Ya el régimen de Nicolás Maduro se quedó sin un solo argumento de barniz democrático. Ahora viene la última etapa. La que no necesita razones ni pretextos. Eso que podríamos llamar el desenfado de las dictaduras. El imperio del porque me da la gana. Uno de los rubros más notables en ese sentido es la forma cómo esta ruindad que nos gobierna reprime a líderes y ciudadanos opositores. Allí no ha habido escrúpulo alguno. Cárcel es la amenaza favorita en el verbo de Maduro. Sebin es una de las palabras más usadas por Diosdado Cabello en su siniestro programa de televisión. A cada tanto invoca las siglas que distinguen al organismo represor del gobierno con tono de ladrido y castigo. Blande la palabra como si fuera una espada, una daga, una sentencia. Ese es su verdadero mazo.

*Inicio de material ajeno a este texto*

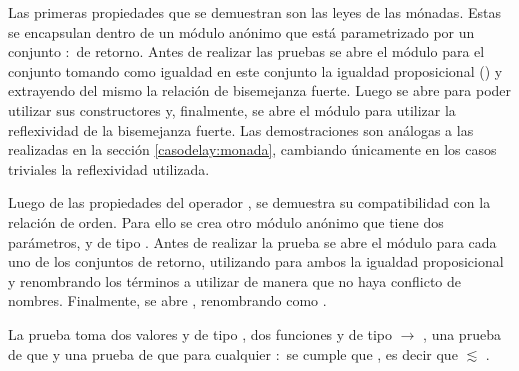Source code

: \begin{AgdaAlign}

Las primeras propiedades que se demuestran son las leyes de las mónadas. Estas se encapsulan dentro de un módulo anónimo que está parametrizado por un conjunto  $:$  de retorno. Antes de realizar las pruebas se abre el módulo   para el conjunto  tomando como igualdad en este conjunto la igualdad proposicional (\AgdaFunction{\_$\equiv$\_}) y extrayendo del mismo la relación de bisemejanza fuerte. Luego se abre  para poder utilizar sus constructores y, finalmente, se abre el módulo  para utilizar la reflexividad de la bisemejanza fuerte. Las demostraciones son análogas a las realizadas en la sección \ref{casodelay:monada}, cambiando únicamente en los casos triviales la reflexividad utilizada. 


Luego de las propiedades del operador , se demuestra su compatibilidad con la relación de orden. Para ello se crea otro módulo anónimo que tiene dos parámetros,  y  de tipo . Antes de realizar la prueba se abre el módulo  para cada uno de los conjuntos de retorno, utilizando para ambos la igualdad proposicional y renombrando los términos a utilizar de manera que no haya conflicto de nombres. Finalmente, se abre , renombrando  como . 


La prueba toma dos valores  y  de tipo  \AgdaDatatype{$\bot$}, dos funciones  y  de tipo  $\rightarrow$  \AgdaDatatype{$\bot$}, una prueba de que    y una prueba de que para cualquier  $:$  se cumple que   , es decir que  $\lesssim$ . 


\end{AgdaAlign}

En estos días he estado leyendo “Archipiélago Gulag”, el monumental texto de Alexander Solzhenistsyn, un documento altamente perturbador sobre el horror vivido por millones de personas en los campos de trabajo forzado que organizó el bueno de Stalin, ese discípulo del diablo que a veces cita Maduro en sus peroratas.  En el primer capítulo, titulado El Arresto, evoca el momento que le cambia la vida a tantas personas bajo un regimen autoritario: “El arresto es un fogonazo cegador, un golpe que desplaza el presente convirtiéndolo en pasado”. Páginas más adelante agrega una reflexión medular: “Durante varias décadas, en nuestro país, las detenciones políticas se distinguieron precisamente por el hecho de que se detenía a gente que no era culpable de nada y que por lo tanto no estaba preparada para oponer resistencia. Se había creado una sensación general de fatalidad”. Esa fatalidad fue creando en el pueblo ruso un estado de indefensión y resignación. Solzhenistsyn discurre sobre cómo la sumisión terminó atrofiando el cerebro de millones de ciudadanos. Fatalidad y sumisión son dos términos que debemos combatir en el presente venezolano.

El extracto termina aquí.